= Beginning of Section =
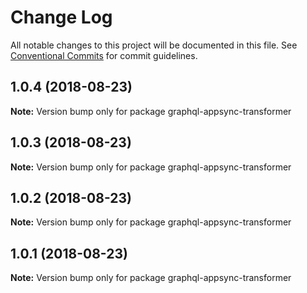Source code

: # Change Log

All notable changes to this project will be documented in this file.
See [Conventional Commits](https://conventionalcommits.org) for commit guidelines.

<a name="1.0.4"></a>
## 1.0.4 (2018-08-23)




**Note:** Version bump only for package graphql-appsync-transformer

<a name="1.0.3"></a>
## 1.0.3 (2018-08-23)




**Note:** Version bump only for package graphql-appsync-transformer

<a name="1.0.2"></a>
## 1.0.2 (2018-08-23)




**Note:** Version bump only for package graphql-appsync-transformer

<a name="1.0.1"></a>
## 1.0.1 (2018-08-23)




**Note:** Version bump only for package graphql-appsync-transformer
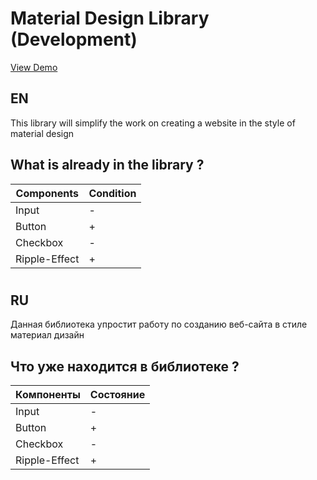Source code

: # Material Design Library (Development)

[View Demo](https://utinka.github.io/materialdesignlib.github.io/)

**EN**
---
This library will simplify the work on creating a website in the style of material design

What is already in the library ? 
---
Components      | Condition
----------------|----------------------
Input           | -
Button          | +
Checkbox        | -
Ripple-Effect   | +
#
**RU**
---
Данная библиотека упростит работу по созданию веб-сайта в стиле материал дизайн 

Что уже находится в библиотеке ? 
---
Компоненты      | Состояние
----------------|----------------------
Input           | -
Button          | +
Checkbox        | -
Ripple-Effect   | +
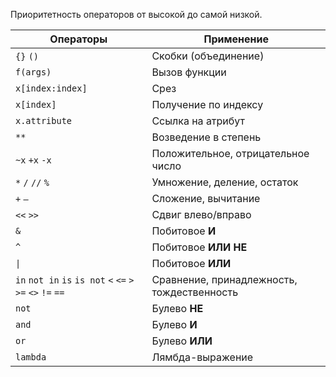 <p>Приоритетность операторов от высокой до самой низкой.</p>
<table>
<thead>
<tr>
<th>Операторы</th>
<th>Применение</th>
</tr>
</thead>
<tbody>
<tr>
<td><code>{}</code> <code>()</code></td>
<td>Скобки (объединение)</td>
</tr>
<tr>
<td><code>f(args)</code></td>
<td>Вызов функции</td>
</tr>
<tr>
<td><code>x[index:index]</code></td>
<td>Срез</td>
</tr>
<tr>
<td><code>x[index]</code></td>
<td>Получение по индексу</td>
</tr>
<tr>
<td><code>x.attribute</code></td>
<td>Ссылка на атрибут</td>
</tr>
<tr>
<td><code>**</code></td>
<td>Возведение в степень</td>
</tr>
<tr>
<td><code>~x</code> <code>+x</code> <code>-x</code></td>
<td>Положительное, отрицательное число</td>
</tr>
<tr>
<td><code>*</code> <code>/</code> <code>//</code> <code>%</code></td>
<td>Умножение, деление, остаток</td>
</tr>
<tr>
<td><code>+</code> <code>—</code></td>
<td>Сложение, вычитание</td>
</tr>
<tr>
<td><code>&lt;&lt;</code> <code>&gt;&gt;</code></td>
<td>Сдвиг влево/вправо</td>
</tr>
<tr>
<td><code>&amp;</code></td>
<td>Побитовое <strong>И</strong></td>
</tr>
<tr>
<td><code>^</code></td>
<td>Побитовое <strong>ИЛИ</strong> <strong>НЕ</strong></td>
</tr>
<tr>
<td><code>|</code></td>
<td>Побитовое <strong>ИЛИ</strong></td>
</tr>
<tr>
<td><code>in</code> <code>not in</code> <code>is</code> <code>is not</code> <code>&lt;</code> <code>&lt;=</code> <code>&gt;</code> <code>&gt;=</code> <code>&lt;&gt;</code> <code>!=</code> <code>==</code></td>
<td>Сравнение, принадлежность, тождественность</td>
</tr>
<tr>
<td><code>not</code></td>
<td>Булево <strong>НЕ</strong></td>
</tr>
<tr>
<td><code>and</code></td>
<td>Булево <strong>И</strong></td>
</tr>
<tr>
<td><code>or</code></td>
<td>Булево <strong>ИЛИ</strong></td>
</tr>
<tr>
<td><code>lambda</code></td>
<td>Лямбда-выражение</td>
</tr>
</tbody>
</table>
= End of Section =
** ACTIVITY **
Print the listing verbatim; no pictures.

** FINISHED TASK **
Source code

: # Change Log

All notable changes to this project will be documented in this file.
See [Conventional Commits](https://conventionalcommits.org) for commit guidelines.

<a name="1.0.4"></a>
## 1.0.4 (2018-08-23)




**Note:** Version bump only for package graphql-appsync-transformer

<a name="1.0.3"></a>
## 1.0.3 (2018-08-23)




**Note:** Version bump only for package graphql-appsync-transformer

<a name="1.0.2"></a>
## 1.0.2 (2018-08-23)




**Note:** Version bump only for package graphql-appsync-transformer

<a name="1.0.1"></a>
## 1.0.1 (2018-08-23)




**Note:** Version bump only for package graphql-appsync-transformer
Source code

: # Material Design Library (Development)

[View Demo](https://utinka.github.io/materialdesignlib.github.io/)

**EN**
---
This library will simplify the work on creating a website in the style of material design

What is already in the library ? 
---
Components      | Condition
----------------|----------------------
Input           | -
Button          | +
Checkbox        | -
Ripple-Effect   | +
#
**RU**
---
Данная библиотека упростит работу по созданию веб-сайта в стиле материал дизайн 

Что уже находится в библиотеке ? 
---
Компоненты      | Состояние
----------------|----------------------
Input           | -
Button          | +
Checkbox        | -
Ripple-Effect   | +
 <p>Приоритетность операторов от высокой до самой низкой.</p>
<table>
<thead>
<tr>
<th>Операторы</th>
<th>Применение</th>
</tr>
</thead>
<tbody>
<tr>
<td><code>{}</code> <code>()</code></td>
<td>Скобки (объединение)</td>
</tr>
<tr>
<td><code>f(args)</code></td>
<td>Вызов функции</td>
</tr>
<tr>
<td><code>x[index:index]</code></td>
<td>Срез</td>
</tr>
<tr>
<td><code>x[index]</code></td>
<td>Получение по индексу</td>
</tr>
<tr>
<td><code>x.attribute</code></td>
<td>Ссылка на атрибут</td>
</tr>
<tr>
<td><code>**</code></td>
<td>Возведение в степень</td>
</tr>
<tr>
<td><code>~x</code> <code>+x</code> <code>-x</code></td>
<td>Положительное, отрицательное число</td>
</tr>
<tr>
<td><code>*</code> <code>/</code> <code>//</code> <code>%</code></td>
<td>Умножение, деление, остаток</td>
</tr>
<tr>
<td><code>+</code> <code>—</code></td>
<td>Сложение, вычитание</td>
</tr>
<tr>
<td><code>&lt;&lt;</code> <code>&gt;&gt;</code></td>
<td>Сдвиг влево/вправо</td>
</tr>
<tr>
<td><code>&amp;</code></td>
<td>Побитовое <strong>И</strong></td>
</tr>
<tr>
<td><code>^</code></td>
<td>Побитовое <strong>ИЛИ</strong> <strong>НЕ</strong></td>
</tr>
<tr>
<td><code>|</code></td>
<td>Побитовое <strong>ИЛИ</strong></td>
</tr>
<tr>
<td><code>in</code> <code>not in</code> <code>is</code> <code>is not</code> <code>&lt;</code> <code>&lt;=</code> <code>&gt;</code> <code>&gt;=</code> <code>&lt;&gt;</code> <code>!=</code> <code>==</code></td>
<td>Сравнение, принадлежность, тождественность</td>
</tr>
<tr>
<td><code>not</code></td>
<td>Булево <strong>НЕ</strong></td>
</tr>
<tr>
<td><code>and</code></td>
<td>Булево <strong>И</strong></td>
</tr>
<tr>
<td><code>or</code></td>
<td>Булево <strong>ИЛИ</strong></td>
</tr>
<tr>
<td><code>lambda</code></td>
<td>Лямбда-выражение</td>
</tr>
</tbody>
</table>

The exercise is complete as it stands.